## ASSIGNMENT
Find every line below with the word "accuracy" in it, and copy each one.

===== RECORDS TO USE

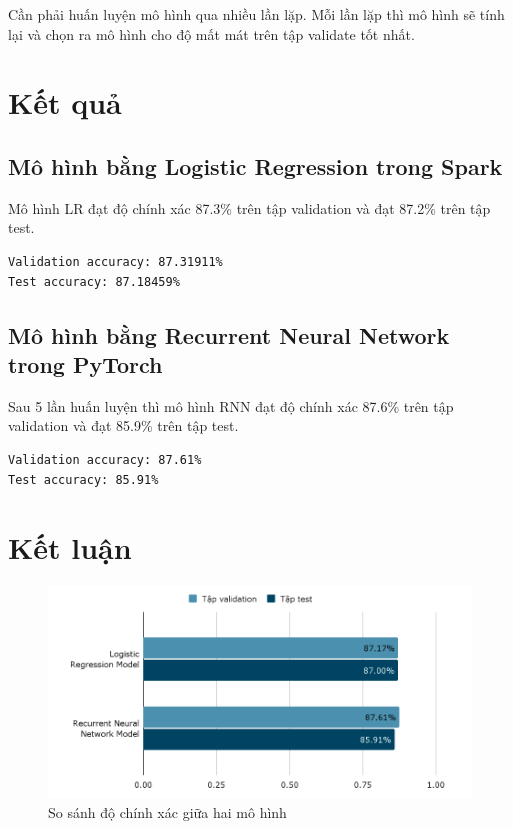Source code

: \documentclass[runningheads]{llncs}
\begin{document}
Cần phải huấn luyện mô hình qua nhiều lần lặp. Mỗi lần lặp thì mô hình sẽ tính lại và chọn ra mô hình cho độ mất mát trên tập validate tốt nhất.

\section{Kết quả}

\subsection{Mô hình bằng Logistic Regression trong Spark}

Mô hình LR đạt độ chính xác 87.3\% trên tập validation và đạt 87.2\% trên tập test.

\begin{lstlisting}
Validation accuracy: 87.31911%
Test accuracy: 87.18459%
\end{lstlisting}

\subsection{Mô hình bằng Recurrent Neural Network trong PyTorch}

Sau 5 lần huấn luyện thì mô hình RNN đạt độ chính xác 87.6\% trên tập validation và đạt 85.9\% trên tập test.

\begin{lstlisting}
Validation accuracy: 87.61%
Test accuracy: 85.91%
\end{lstlisting}

\section{Kết luận}

\begin{figure}
\includegraphics[width=\textwidth]{compare.png}
\caption{So sánh độ chính xác giữa hai mô hình \label{figCompare}}
\end{figure}
\end{document}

==========

## TASK ANSWER
Validation accuracy: 87.31911%
Test accuracy: 87.18459%
Validation accuracy: 87.61%
Test accuracy: 85.91%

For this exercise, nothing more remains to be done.